American restaurant chain

Redstone American Grill is an American restaurant chain with locations in several of the U.S. states. The company is positioned between upscale restaurants and more casual chains such as TGI Fridays. The company was founded by Dean Vlahos in 1999 and the first location opened six months later in Minnetonka, Minnesota in September 1999. There are currently ten locations.

== History ==
Dean Vlahos, founder of the Champps Restaurant & Bar chain, founded Redstone American Grill in 1999 in the city of Wayzata, Minnesota. The initial restaurant, which opened several months later in September 1999 in Minnetonka, Minnesota, generated strong sales. By 2008 the chain had grown to five locations in four states with a sixth in the planning stages. Revenues exceed those of most competitors. Single store sales averaged US$6.7 million annually in 2004, and chain-wide sales exceed $30 million annually. The target customer includes upscale professionals in upper middle class affluent sub-urban areas. The restaurants are modeled after other upscale chains Houstons and Bandera Grill and feature open spaces around a central bar and an open kitchen with a wood-burning grill and rotisserie.

== Menu ==
The company markets itself as a high end barbecue restaurant that features steak, chicken, pork and fish cooked on a wood fired grill. Zagat Survey reviews of the fare are mostly positive, with one commenter stating it had an "Interesting menu including very expensive steaks to reasonably priced chicken and ribs... Restaurant Review magazine gave the chain high marks in quality and taste for its entrees and appetizers.

== Tom Petters ==
Tom Petters, the CEO of Petters Group Worldwide and a friend of Vlahos, was a minority stake holder with 16% of the company. He was arrested in late 2007 by federal officials on charges he was running a US$3 billion Ponzi scheme. While not affecting the company's operations, Petters scheme severely affected the personal fortune of Valhos and hurt Redstone's standing in the financial community and complicated a company reorganization occurring at the same time. Company CEO David Goronkin issued a statement about the issue in which he denied that reorganization was caused by the charges; "It does not involve Redstone whatsoever", he said. "Redstone is reorganizing because of the dry-up of the credit market. It has nothing to do with Petters. … I will continue to build Redstones and I’ll continue to do other projects. We’ll move forward".
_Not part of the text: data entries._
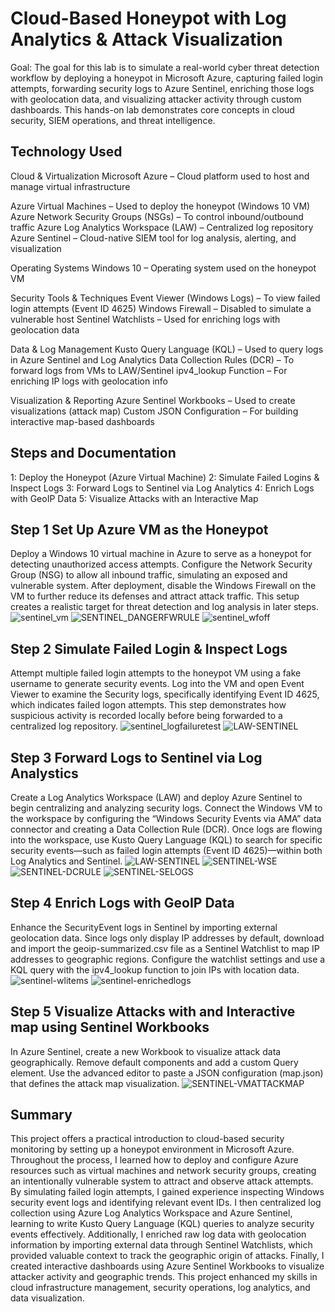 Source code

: # Cloud-Based Honeypot with Log Analytics & Attack Visualization
 Goal: The goal for this lab is to simulate a real-world cyber threat detection workflow by deploying a honeypot in Microsoft Azure, capturing failed login attempts, forwarding security logs to Azure Sentinel, enriching those logs with geolocation data, and visualizing attacker activity through custom dashboards. This hands-on lab demonstrates core concepts in cloud security, SIEM operations, and threat intelligence.

## Technology Used
Cloud & Virtualization
Microsoft Azure – Cloud platform used to host and manage virtual infrastructure

Azure Virtual Machines – Used to deploy the honeypot (Windows 10 VM)
Azure Network Security Groups (NSGs) – To control inbound/outbound traffic
Azure Log Analytics Workspace (LAW) – Centralized log repository
Azure Sentinel – Cloud-native SIEM tool for log analysis, alerting, and visualization

Operating Systems
Windows 10 – Operating system used on the honeypot VM

Security Tools & Techniques
Event Viewer (Windows Logs) – To view failed login attempts (Event ID 4625)
Windows Firewall – Disabled to simulate a vulnerable host
Sentinel Watchlists – Used for enriching logs with geolocation data

Data & Log Management
Kusto Query Language (KQL) – Used to query logs in Azure Sentinel and Log Analytics
Data Collection Rules (DCR) – To forward logs from VMs to LAW/Sentinel
ipv4_lookup Function – For enriching IP logs with geolocation info

Visualization & Reporting
Azure Sentinel Workbooks – Used to create visualizations (attack map)
Custom JSON Configuration – For building interactive map-based dashboards

## Steps and Documentation
1: Deploy the Honeypot (Azure Virtual Machine)
2: Simulate Failed Logins & Inspect Logs
3: Forward Logs to Sentinel via Log Analytics
4: Enrich Logs with GeoIP Data
5: Visualize Attacks with an Interactive Map

## Step 1 Set Up Azure VM as the Honeypot
Deploy a Windows 10 virtual machine in Azure to serve as a honeypot for detecting unauthorized access attempts. Configure the Network Security Group (NSG) to allow all inbound traffic, simulating an exposed and vulnerable system. After deployment, disable the Windows Firewall on the VM to further reduce its defenses and attract attack traffic. This setup creates a realistic target for threat detection and log analysis in later steps.
![sentinel_vm](https://github.com/user-attachments/assets/3881ac72-04ef-42ba-b284-ada56735dab0)
![SENTINEL_DANGERFWRULE](https://github.com/user-attachments/assets/553fc357-36a8-4d59-9779-02e7ed8ad7c8)
![sentinel_wfoff](https://github.com/user-attachments/assets/04bbb523-2f82-4a4d-bd25-335676b3e1b6)

## Step 2 Simulate Failed Login & Inspect Logs
Attempt multiple failed login attempts to the honeypot VM using a fake username to generate security events. Log into the VM and open Event Viewer to examine the Security logs, specifically identifying Event ID 4625, which indicates failed logon attempts. This step demonstrates how suspicious activity is recorded locally before being forwarded to a centralized log repository.
![sentinel_logfailuretest](https://github.com/user-attachments/assets/2a282845-14e6-4350-b4ce-c69aa374af4e)
![LAW-SENTINEL](https://github.com/user-attachments/assets/88dfd352-3759-4cca-b31b-10504ef01768)

## Step 3 Forward Logs to Sentinel via Log Analystics
Create a Log Analytics Workspace (LAW) and deploy Azure Sentinel to begin centralizing and analyzing security logs. Connect the Windows VM to the workspace by configuring the “Windows Security Events via AMA” data connector and creating a Data Collection Rule (DCR). Once logs are flowing into the workspace, use Kusto Query Language (KQL) to search for specific security events—such as failed login attempts (Event ID 4625)—within both Log Analytics and Sentinel.
![LAW-SENTINEL](https://github.com/user-attachments/assets/4cab2e2c-f451-493b-8a4e-0eafa68da256)
![SENTINEL-WSE](https://github.com/user-attachments/assets/0ed278be-b61f-4be8-93bf-647dbe3f5617)
![SENTINEL-DCRULE](https://github.com/user-attachments/assets/de0c2bef-9311-478f-9144-e3815e466538)
![SENTINEL-SELOGS](https://github.com/user-attachments/assets/5bcbf863-82c5-46a4-aed7-f009d1e6f925)

## Step 4 Enrich Logs with GeoIP Data
Enhance the SecurityEvent logs in Sentinel by importing external geolocation data. Since logs only display IP addresses by default, download and import the geoip-summarized.csv file as a Sentinel Watchlist to map IP addresses to geographic regions. Configure the watchlist settings and use a KQL query with the ipv4_lookup function to join IPs with location data. 
![sentinel-wlitems](https://github.com/user-attachments/assets/74b31bf2-9a95-4ae5-85c2-80762e704427)
![sentinel-enrichedlogs](https://github.com/user-attachments/assets/adc51572-f9c7-4a17-98b5-8e7228e83df8)

## Step 5 Visualize Attacks with and Interactive map using Sentinel Workbooks
In Azure Sentinel, create a new Workbook to visualize attack data geographically. Remove default components and add a custom Query element. Use the advanced editor to paste a JSON configuration (map.json) that defines the attack map visualization.
![SENTINEL-VMATTACKMAP](https://github.com/user-attachments/assets/fc3729fe-69bb-4fa0-a392-525c7a9031c0)

## Summary
This project offers a practical introduction to cloud-based security monitoring by setting up a honeypot environment in Microsoft Azure. Throughout the process, I learned how to deploy and configure Azure resources such as virtual machines and network security groups, creating an intentionally vulnerable system to attract and observe attack attempts. By simulating failed login attempts, I gained experience inspecting Windows security event logs and identifying relevant event IDs. I then centralized log collection using Azure Log Analytics Workspace and Azure Sentinel, learning to write Kusto Query Language (KQL) queries to analyze security events effectively. Additionally, I enriched raw log data with geolocation information by importing external data through Sentinel Watchlists, which provided valuable context to track the geographic origin of attacks. Finally, I created interactive dashboards using Azure Sentinel Workbooks to visualize attacker activity and geographic trends. This project enhanced my skills in cloud infrastructure management, security operations, log analytics, and data visualization.

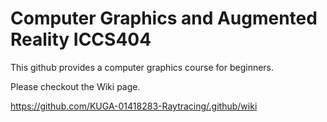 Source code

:# Computer Graphics and Augmented Reality ICCS404

This github provides a computer graphics course for beginners.

Please checkout the Wiki page.

[https://github.com/KUGA-01418283-Raytracing/.github/wiki
](https://github.com/KUGA-ICCS404-CG-AR/Home/wiki/Home-%E2%80%90-ICCS404-%E2%80%90-Computer-Graphics-and-Augmented-Reality)
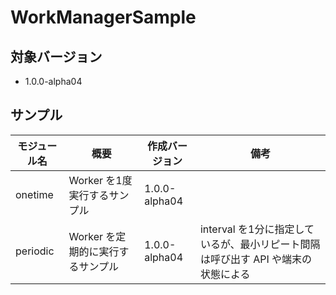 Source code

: # WorkManagerSample

## 対象バージョン

* 1.0.0-alpha04

## サンプル

| モジュール名 | 概要 | 作成バージョン | 備考 |
| - | - | - | - |
| onetime | Worker を1度実行するサンプル | 1.0.0-alpha04 | |
| periodic | Worker を定期的に実行するサンプル | 1.0.0-alpha04 | interval を1分に指定しているが、最小リピート間隔は呼び出す API や端末の状態による |
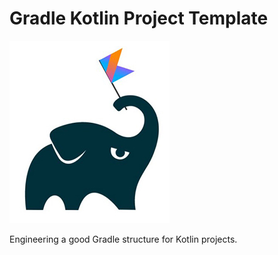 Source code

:# Gradle Kotlin Project Template

![alt text](gradle-kotlin-logo.jpeg "Gradle Kotlin")

Engineering a good Gradle structure for Kotlin projects. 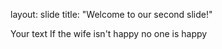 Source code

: layout: slide
title: "Welcome to our second slide!"

Your text
If the wife isn't happy no one is happy
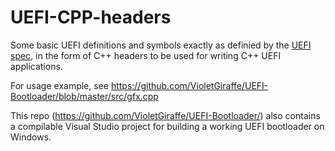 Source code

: # UEFI-CPP-headers
Some basic UEFI definitions and symbols exactly as definied by the [UEFI spec](https://www.uefi.org/sites/default/files/resources/UEFI_Spec_2_7.pdf), in the form of C++ headers to be used for writing C++ UEFI applications.

For usage example, see https://github.com/VioletGiraffe/UEFI-Bootloader/blob/master/src/gfx.cpp  

This repo (https://github.com/VioletGiraffe/UEFI-Bootloader/) also contains a compilable Visual Studio project for building a working UEFI bootloader on Windows.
However, the damage to the company's reputation accompanied by the 2008–2009 recession has put dampeners on Redstone's expansion plans. GE Capital, a major source of funding for a planned 200–300 unit expansion, pulled a promised $10 million loan, while Gronkin resigned from his position as CEO. In all the company's sales declined 2.2% in 2008, primarily due to recessionary pressures on its prime clientele base of the sub-urban professional. Analysts are however positive on the loss, noting that comparable chains such as Morton's Restaurant Group and McCormick & Schmick's have seen losses in the 10-15% range.